Is it possible in Keras that the training of each or some of outputs in multi-output training start at different epochs? For example one of the outputs takes some other outputs as its input. But those outputs at the beginning are quite premature and it brings huge computational burdens to the model. This output that I would like its training to be postponed to some time later is a custom layer that has to apply some image processing operations to its input which is an image generated by another output but at the beginning that the generated image is quite meaningless, I think it's just waste of time for first epochs to apply this custom layer. Is there a way to do that?
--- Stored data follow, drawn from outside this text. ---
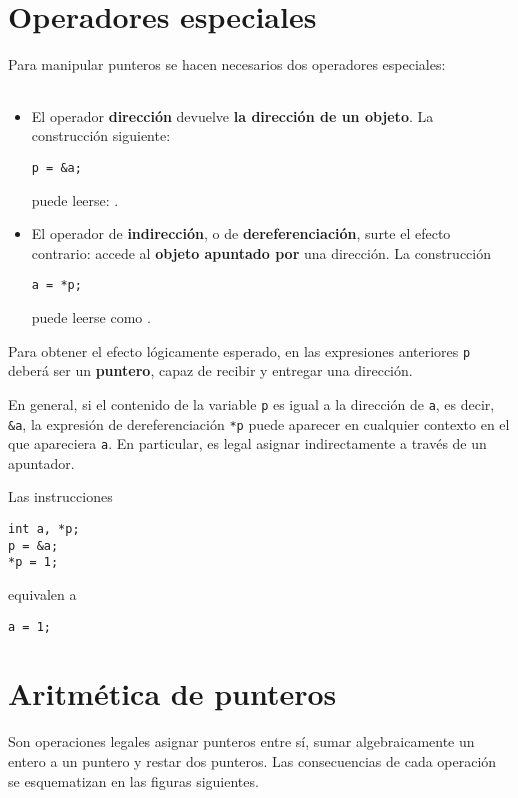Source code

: \section{Operadores especiales}
Para manipular punteros se hacen necesarios dos operadores especiales:

\begin{tabular}{c|l}
\end{tabular}


\begin{itemize}
	\item El operador \textbf{dirección} devuelve \textbf{la dirección de un objeto}. La construcción
siguiente:
\begin{lstlisting}
p = &a;
\end{lstlisting}
puede leerse: .
\item El operador de \textbf{indirección}, o de \textbf{dereferenciación}, surte el efecto contrario:
accede al \textbf{objeto apuntado por} una dirección. La construcción
\begin{lstlisting}
a = *p;
\end{lstlisting}
puede leerse como .
\end{itemize}


Para obtener el efecto lógicamente esperado, en las expresiones anteriores
\lstinline{p} deberá ser un \textbf{puntero}, capaz de recibir y entregar una dirección.

En general, si el contenido de la variable \texttt{p} es igual a la dirección de \lstinline{a}, es decir, \lstinline{&a}, la expresión de dereferenciación \lstinline{*p} puede aparecer
en cualquier contexto en el que apareciera \lstinline{a}. En particular, es legal asignar
indirectamente a través de un apuntador. 

\begin{ejemplo}
Las instrucciones
\begin{lstlisting}
int a, *p;
p = &a;
*p = 1;
\end{lstlisting}
equivalen a
\begin{lstlisting}
a = 1;
\end{lstlisting}
\end{ejemplo}

\section{Aritmética de punteros}
Son operaciones legales asignar punteros entre sí, sumar algebraicamente un
entero a un puntero y restar dos punteros. Las consecuencias de cada operación
se esquematizan en las figuras siguientes.

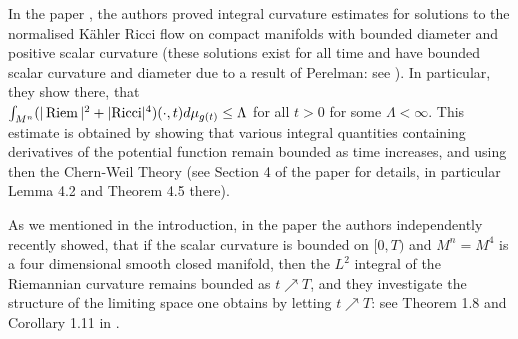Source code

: \documentclass{amsart}
\numberwithin{equation}{section}
\theoremstyle{definition}
\theoremstyle{remark}
\begin{document}
In the paper \cite{TZ}, the authors proved 
integral curvature estimates for
solutions to the normalised K\"ahler Ricci flow on compact manifolds with bounded
diameter and positive scalar curvature (these solutions exist for all
time and have bounded scalar curvature and diameter due to a result of
Perelman: see \cite{ST}). In particular, they show
there, that \\
$\int_{M^n} (|\operatorname{Riem}|^2 + |{{\rm{Ricci}}}|^4)(\cdot,t) d\mu_{g(t)} \leq \Lambda $ for all $t>0$ for some
$\Lambda< \infty$. This estimate is obtained by  showing that
various integral quantities containing derivatives of  the potential function
remain bounded as time increases, and using then the Chern-Weil Theory (see
Section 4 of the paper \cite{TZ} for details, in particular Lemma 4.2 and
Theorem 4.5 there).

As we mentioned in the introduction, in the paper \cite{BZ} the
authors  independently
recently showed, that if the scalar curvature is bounded on $[0,T)$
and $M^n
= M^4$ is a four dimensional smooth closed manifold, then the $L^2$
integral of the Riemannian curvature remains bounded as $t {\nearrow} T$, 
and  they investigate the structure
of the limiting space one obtains by letting  $t {\nearrow}
T$: see Theorem 1.8 and Corollary 1.11 in \cite{BZ}.
\end{document}
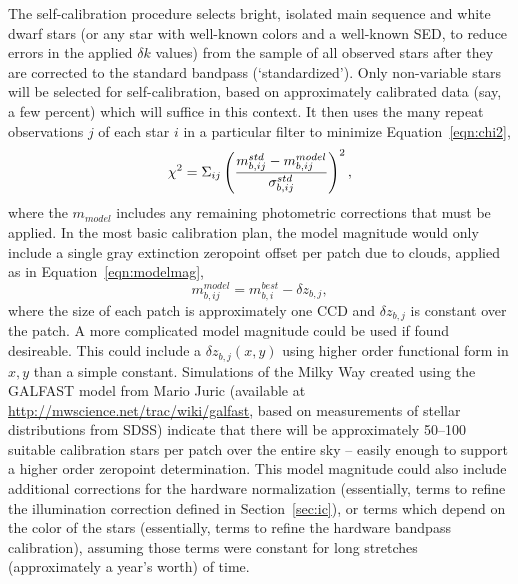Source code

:\documentclass[12pt,preprint]{aastex}
\begin{document}
The self-calibration procedure selects bright, isolated main sequence
and white dwarf stars (or any star with well-known colors and a
well-known SED, to reduce errors in the applied
$\delta k$ values) from the sample of all observed stars after they are
corrected to the standard bandpass (`standardized'). Only non-variable stars will be
selected for self-calibration, based on approximately calibrated data
(say, a few percent) which will suffice in this context. It then uses
the many repeat observations $j$ of each star $i$ in a particular
filter to minimize Equation~\ref{eqn:chi2},
\begin{equation}
\chi^2 = \Sigma_{ij} \left(  { m_{b,ij}^{std} - m_{b,ij}^{model} \over
    \sigma_{b,ij}^{std} } \right)^2, \nonumber
\end{equation}
where the $m_{model}$ includes any remaining photometric corrections
that must be applied. In the most basic calibration plan, the model
magnitude would only include a single gray extinction zeropoint offset
per patch due to clouds, applied as in Equation~\ref{eqn:modelmag},
\begin{equation}
m^{model}_{b,ij} = m^{best}_{b,i} - \delta z_{b,j}, \nonumber
\end{equation}
where the size of each patch is approximately one CCD and $\delta
z_{b,j}$ is constant over the patch. A more complicated model
magnitude could be used if found desireable. This could include a
$\delta z_{b,j}(x,y)$ using higher order functional form in $x,y$ than
a simple constant.  Simulations of the Milky Way created using the
GALFAST model from Mario Juric (available at
\url{http://mwscience.net/trac/wiki/galfast}, based on measurements of
stellar distributions from SDSS) indicate that there will be
approximately 50--100 suitable calibration stars per patch over the
entire sky -- easily enough to support a higher order zeropoint
determination.  This model magnitude could also include additional
corrections for the hardware normalization (essentially, terms to
refine the illumination correction defined in Section~\ref{sec:ic}),
or terms which depend on the color of the stars (essentially, terms to
refine the hardware bandpass calibration), assuming those terms were
constant for long stretches (approximately a year's worth) of time.
\end{document}
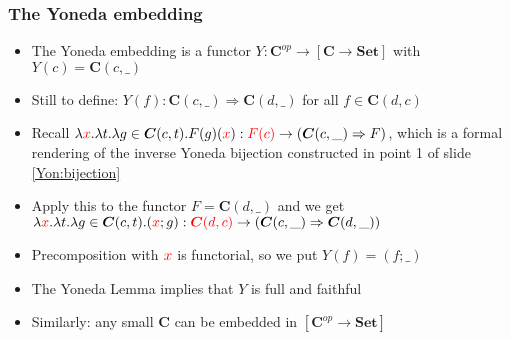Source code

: \documentclass[handout]{beamer}
\newcommand{\To}{\Rightarrow}
\newcommand{\bfsf}[1]{{\boldsymbol{#1}}}
\newcommand{\Set}{\bfsf{Set}}
\newcommand{\CC}{\bfsf{C}}
\begin{document}
\frame
  {   
    \frametitle{The Yoneda embedding}\label{Yon:Embed}

 \begin{itemize}[<+->]
\item The Yoneda embedding is a functor $Y: \CC^{op} \to [\CC\to\Set]$
with $Y(c)=\CC(c,\_)$
\item Still to define: $Y(f):\CC(c,\_)\To\CC(d,\_)$ for all $f\in\CC(d,c)$
\item Recall $\lambda {\color{red}x}.\lambda t. \lambda g\in\CC(c,t). F(g)({\color{red}x}) : {\color{red}F(c)} \to (\CC(c,\_)\To F)$,
which is a formal rendering of the inverse Yoneda bijection constructed in
point 1 of slide \ref{Yon:bijection}
\item Apply this to the functor $F= \CC(d,\_)$ and we get
$\lambda {\color{red}x}.\lambda t. \lambda g\in\CC(c,t). ({\color{red}x};g) : {\color{red}\CC(d,c)} \to (\CC(c,\_)\To \CC(d,\_))$
\item Precomposition with ${\color{red}x}$ is functorial, so we put $Y(f)= (f;\_)$
\item The Yoneda Lemma implies that $Y$ is full and faithful
\item Similarly: any small $\CC$ can be embedded in $[\CC^{op}\to\Set]$
 \end{itemize}

 }
\end{document}
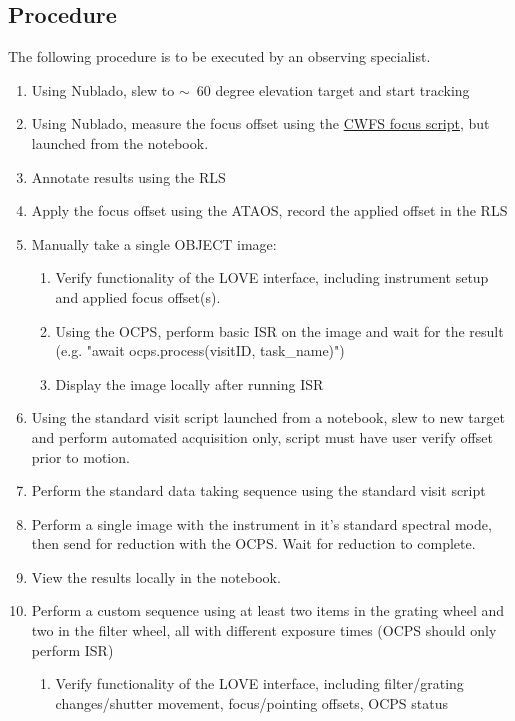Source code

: \subsection{Procedure}
The following procedure is to be executed by an observing specialist.
\begin{enumerate}
	\item Using Nublado, slew to $\sim$~60 degree elevation target and start tracking
	\item Using Nublado, measure the focus offset using the \href{https://github.com/lsst-ts/ts_externalscripts/blob/develop/python/lsst/ts/externalscripts/auxtel/latiss_cwfs_align.py}{CWFS focus script}, but launched from the notebook.
	\item Annotate results using the \gls{RLS}
	\item Apply the focus offset using the ATAOS, record the applied offset in the \gls{RLS}
	\item Manually take a single OBJECT image:
	\begin{enumerate}
		\item Verify functionality of the \gls{LOVE} interface, including instrument setup and applied focus offset(s).
		\item Using the \gls{OCPS}, perform basic \gls{ISR} on the image and wait for the result (e.g. "await ocps.process(visitID, task\_name)")
		\item Display the image locally after running \gls{ISR}
	\end{enumerate}	
	\item Using the standard visit script launched from a notebook, slew to new target and perform automated acquisition only, script must have user verify offset prior to motion.
	\item Perform the standard data taking sequence using the standard visit script
	\item Perform a single image with the instrument in it's standard spectral mode, then send for reduction with the \gls{OCPS}. Wait for reduction to complete.
	\item View the results locally in the notebook.
	\item Perform a custom sequence using at least two items in the grating wheel and two in the filter wheel, all with different exposure times (\gls{OCPS} should only perform ISR)
	\begin{enumerate}
		\item Verify functionality of the \gls{LOVE} interface, including filter/grating changes/shutter movement, focus/pointing offsets, \gls{OCPS} status 

\end{enumerate}
\end{enumerate}
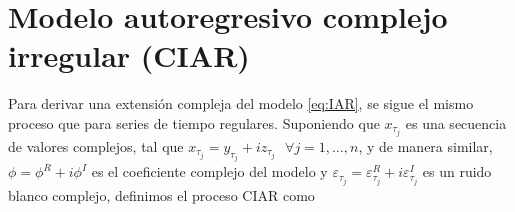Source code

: 




\section{Modelo autoregresivo complejo irregular (CIAR)}
\label{section:CIAR}

Para derivar una extensión compleja del modelo \ref{eq:IAR}, se sigue el mismo proceso que para series de tiempo regulares. Suponiendo que $x_{\tau_{j}}$ es una secuencia de valores complejos, 
tal que $x_{\tau_{j}}=y_{\tau_{j}}+i z_{\tau_{j}} \text{ } \forall j=1, \ldots, n$, y de manera similar, $\phi=\phi^{R}+i \phi^{I}$ es el coeficiente complejo del modelo 
y $\varepsilon_{\tau_{j}}=\varepsilon_{\tau_{j}}^{R}+i \varepsilon_{\tau_{j}}^{I}$ es un ruido blanco complejo, definimos el proceso CIAR como

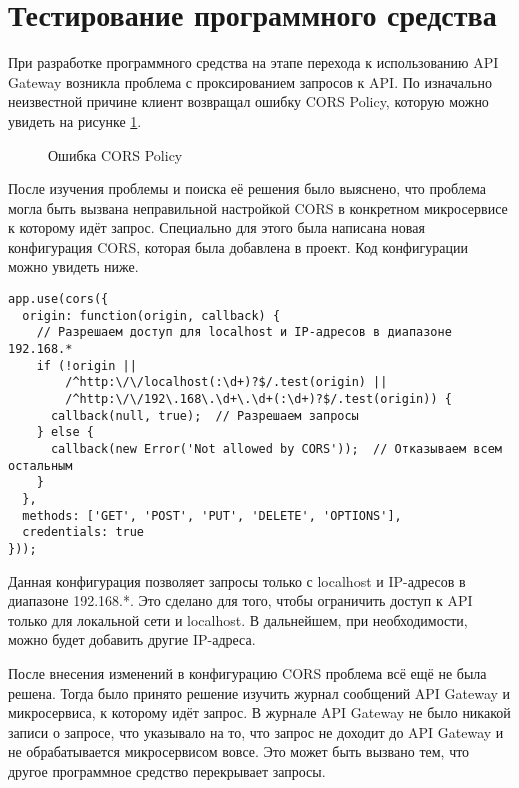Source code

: \section{Тестирование программного средства}
\label{sec:principal}

При разработке программного средства на этапе перехода к использованию API Gateway возникла проблема с проксированием запросов
к API. По изначально неизвестной причине клиент возвращал ошибку CORS Policy, которую можно увидеть на рисунке \ref{fig:err}.

\begin{figure}[ht]
    \centering
    \caption{Ошибка CORS Policy}
    \label{fig:err}
\end{figure}

После изучения проблемы и поиска её решения было выяснено, что проблема могла быть вызвана неправильной настройкой CORS в конкретном
микросервисе к которому идёт запрос. Специально для этого была написана новая конфигурация CORS, которая была добавлена в проект.
Код конфигурации можно увидеть ниже.

\begin{lstlisting}[style=CodeListing]
app.use(cors({
  origin: function(origin, callback) {
    // Разрешаем доступ для localhost и IP-адресов в диапазоне 192.168.*
    if (!origin || 
        /^http:\/\/localhost(:\d+)?$/.test(origin) || 
        /^http:\/\/192\.168\.\d+\.\d+(:\d+)?$/.test(origin)) {
      callback(null, true);  // Разрешаем запросы
    } else {
      callback(new Error('Not allowed by CORS'));  // Отказываем всем остальным
    }
  },
  methods: ['GET', 'POST', 'PUT', 'DELETE', 'OPTIONS'],
  credentials: true
}));
\end{lstlisting}

Данная конфигурация позволяет запросы только с localhost и IP-адресов в диапазоне 192.168.*. Это сделано для того, чтобы
ограничить доступ к API только для локальной сети и localhost. В дальнейшем, при необходимости, можно будет добавить другие IP-адреса.

После внесения изменений в конфигурацию CORS проблема всё ещё не была решена. Тогда было принято решение изучить журнал сообщений 
API Gateway и микросервиса, к которому идёт запрос. В журнале API Gateway не было никакой записи о запросе, что указывало на то, что
запрос не доходит до API Gateway и не обрабатывается микросервисом вовсе. Это может быть вызвано тем, что другое программное средство
перекрывает запросы.

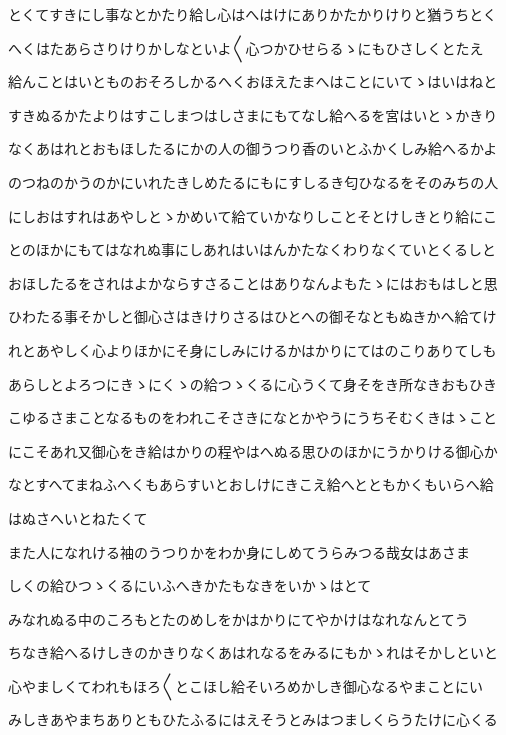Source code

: \documentclass[a4paper,11pt,landscape]{ltjtarticle}
\begin{document}
とくてすきにし事なとかたり給し心はへはけにありかたかりけりと猶うちとく
\par\medskip
へくはたあらさりけりかしなといよ〱心つかひせらるゝにもひさしくとたえ
\par\medskip
給んことはいとものおそろしかるへくおほえたまへはことにいてゝはいはねと
\par\medskip
すきぬるかたよりはすこしまつはしさまにもてなし給へるを宮はいとゝかきり
\par\medskip
なくあはれとおもほしたるにかの人の御うつり香のいとふかくしみ給へるかよ
\par\medskip
のつねのかうのかにいれたきしめたるにもにすしるき匂ひなるをそのみちの人
\par\medskip
にしおはすれはあやしとゝかめいて給ていかなりしことそとけしきとり給にこ
\par\medskip
とのほかにもてはなれぬ事にしあれはいはんかたなくわりなくていとくるしと
\par\medskip
おほしたるをされはよかならすさることはありなんよもたゝにはおもはしと思
\par\medskip
ひわたる事そかしと御心さはきけりさるはひとへの御そなともぬきかへ給てけ
\par\medskip
れとあやしく心よりほかにそ身にしみにけるかはかりにてはのこりありてしも
\par\medskip
あらしとよろつにきゝにくゝの給つゝくるに心うくて身そをき所なきおもひき
\par\medskip
こゆるさまことなるものをわれこそさきになとかやうにうちそむくきはゝこと
\par\medskip
にこそあれ又御心をき給はかりの程やはへぬる思ひのほかにうかりける御心か
\par\medskip
なとすへてまねふへくもあらすいとおしけにきこえ給へとともかくもいらへ給
\par\medskip
はぬさへいとねたくて
\par\medskip
また人になれける袖のうつりかをわか身にしめてうらみつる哉女はあさま
\par\medskip
しくの給ひつゝくるにいふへきかたもなきをいかゝはとて
\par\medskip
みなれぬる中のころもとたのめしをかはかりにてやかけはなれなんとてう
\par\medskip
ちなき給へるけしきのかきりなくあはれなるをみるにもかゝれはそかしといと
\par\medskip
心やましくてわれもほろ〱とこほし給そいろめかしき御心なるやまことにい
\par\medskip
みしきあやまちありともひたふるにはえそうとみはつましくらうたけに心くる
\par\medskip
\end{document}

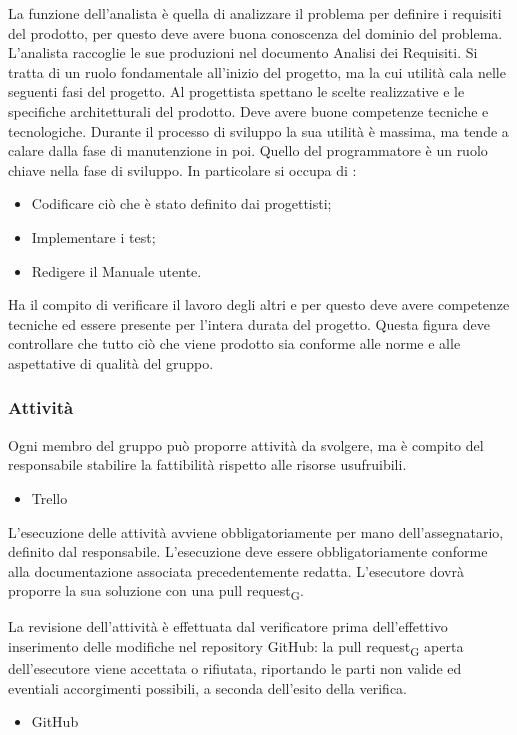 La funzione dell'analista è quella di analizzare il problema per definire i requisiti del prodotto, per questo deve avere buona conoscenza del dominio del problema. L'analista raccoglie le sue produzioni nel documento Analisi dei Requisiti. Si tratta di un ruolo fondamentale all'inizio del progetto, ma la cui utilità cala nelle seguenti fasi del progetto.
Al progettista spettano le scelte realizzative e le specifiche architetturali del prodotto. Deve avere buone competenze tecniche e tecnologiche. Durante il processo di sviluppo la sua utilità è massima, ma tende a calare dalla fase di manutenzione in poi.
Quello del programmatore è un ruolo chiave nella fase di sviluppo. In particolare si occupa di :
\begin{itemize}
    \item Codificare ciò che è stato definito dai progettisti;
    \item Implementare i test;
    \item Redigere il Manuale utente.
\end{itemize}
Ha il compito di verificare il lavoro degli altri e per questo deve avere competenze tecniche ed essere presente per l'intera durata del progetto. Questa figura deve controllare che tutto ciò che viene prodotto sia conforme alle norme e alle aspettative di qualità del gruppo.


\subsubsection{Attività}
Ogni membro del gruppo può proporre attività da svolgere, ma è compito del responsabile stabilire la fattibilità rispetto alle risorse usufruibili. 
    \begin{itemize}
        \item Trello
    \end{itemize}

L'esecuzione delle attività avviene obbligatoriamente per mano dell'assegnatario, definito dal responsabile. L'esecuzione deve essere obbligatoriamente conforme alla documentazione associata precedentemente redatta. L'esecutore dovrà proporre la sua soluzione con una pull request\textsubscript{G}.

La revisione dell'attività è effettuata dal verificatore prima dell'effettivo inserimento delle modifiche nel repository GitHub: la pull request\textsubscript{G} aperta dell'esecutore viene accettata o rifiutata, riportando le parti non valide ed eventiali accorgimenti possibili, a seconda dell'esito della verifica.
    \begin{itemize}
        \item GitHub
    \end{itemize}

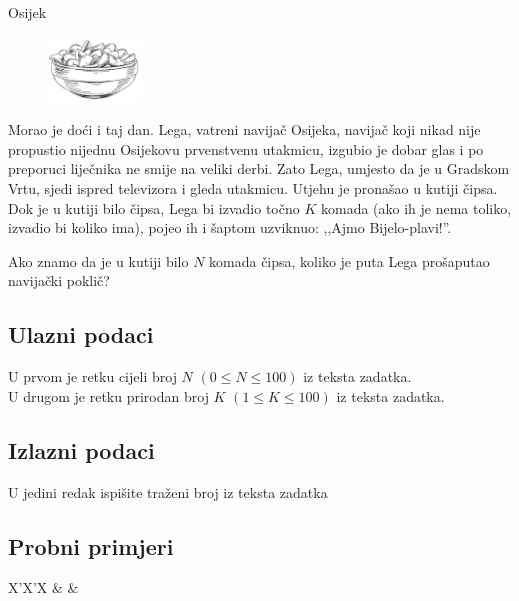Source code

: \begin{statement}[
  problempoints=20,
  timelimit=1 sekunda,
  memorylimit=512 MiB,
]{Osijek}

\setlength\intextsep{-0.1cm}
\begin{figure}
\centering
\includegraphics[width=0.22\textwidth]{img/chips.png}
\end{figure}

Morao je doći i taj dan. Lega, vatreni navijač Osijeka, navijač koji nikad
nije propustio nijednu Osijekovu prvenstvenu utakmicu, izgubio je dobar glas
i po preporuci liječnika ne smije na veliki derbi. Zato Lega, umjesto da je u
Gradskom Vrtu, sjedi ispred televizora i gleda utakmicu. Utjehu je pronašao u
kutiji čipsa. Dok je u kutiji bilo čipsa, Lega bi izvadio točno $K$ komada (ako
ih je nema toliko, izvadio bi koliko ima), pojeo ih i šaptom uzviknuo: ,,Ajmo
Bijelo-plavi!''.

Ako znamo da je u kutiji bilo $N$ komada čipsa, koliko je puta
Lega prošaputao navijački poklič?

\subsection*{Ulazni podaci}
U prvom je retku cijeli broj $N$ $(0 \le N \le 100)$ iz teksta zadatka.\\
U drugom je retku prirodan broj $K$ $(1 \le K \le 100)$ iz teksta zadatka.

\subsection*{Izlazni podaci}
U jedini redak ispišite traženi broj iz teksta zadatka


\subsection*{Probni primjeri}
\begin{tabularx}{\textwidth}{X'X'X}
 &
 &
\end{tabularx}


\end{statement}
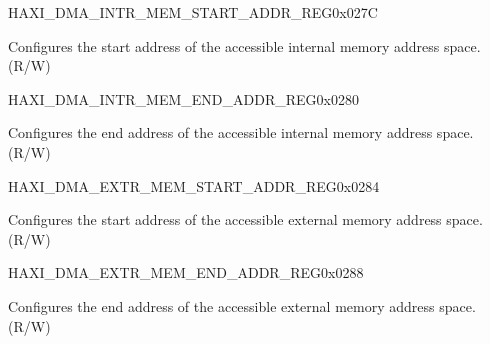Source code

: \begin{register}{H}{AXI\_DMA\_INTR\_MEM\_START\_ADDR\_REG}{0x027C}\label{regdesc:AXIDMAINTRMEMSTARTADDRREG}
%
\regnewline%
\begin{regdesc}\begin{reglist}
\label{fielddesc:AXIDMAACCESSINTRMEMSTARTADDR}\item [AXI\_DMA\_ACCESS\_INTR\_MEM\_START\_ADDR] Configures the start address of the accessible internal memory address space. (R/W)
\end{reglist}\end{regdesc}
\end{register}


\begin{register}{H}{AXI\_DMA\_INTR\_MEM\_END\_ADDR\_REG}{0x0280}\label{regdesc:AXIDMAINTRMEMENDADDRREG}
%
\regnewline%
\begin{regdesc}\begin{reglist}
\label{fielddesc:AXIDMAACCESSINTRMEMENDADDR}\item [AXI\_DMA\_ACCESS\_INTR\_MEM\_END\_ADDR] Configures the end address of the accessible internal memory address space. (R/W)
\end{reglist}\end{regdesc}
\end{register}


\begin{register}{H}{AXI\_DMA\_EXTR\_MEM\_START\_ADDR\_REG}{0x0284}\label{regdesc:AXIDMAEXTRMEMSTARTADDRREG}
%
\regnewline%
\begin{regdesc}\begin{reglist}
\label{fielddesc:AXIDMAACCESSEXTRMEMSTARTADDR}\item [AXI\_DMA\_ACCESS\_EXTR\_MEM\_START\_ADDR] Configures the start address of the accessible external memory address space. (R/W)
\end{reglist}\end{regdesc}
\end{register}


\begin{register}{H}{AXI\_DMA\_EXTR\_MEM\_END\_ADDR\_REG}{0x0288}\label{regdesc:AXIDMAEXTRMEMENDADDRREG}
%
\regnewline%
\begin{regdesc}\begin{reglist}
\label{fielddesc:AXIDMAACCESSEXTRMEMENDADDR}\item [AXI\_DMA\_ACCESS\_EXTR\_MEM\_END\_ADDR] Configures the end address of the accessible external memory address space. (R/W)
\end{reglist}\end{regdesc}
\end{register}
Like we have weights over each output's loss, do we have different starting point for calculating each output's loss?
Build a model that does not contain the later output.
Train that model to the degree you want.
Build a new model that incorporates the old model into it.
Compile the new model with the new loss functions you want.
Train that model.
To elaborate on step 3: Keras models can be used like layers in Keras' functional API.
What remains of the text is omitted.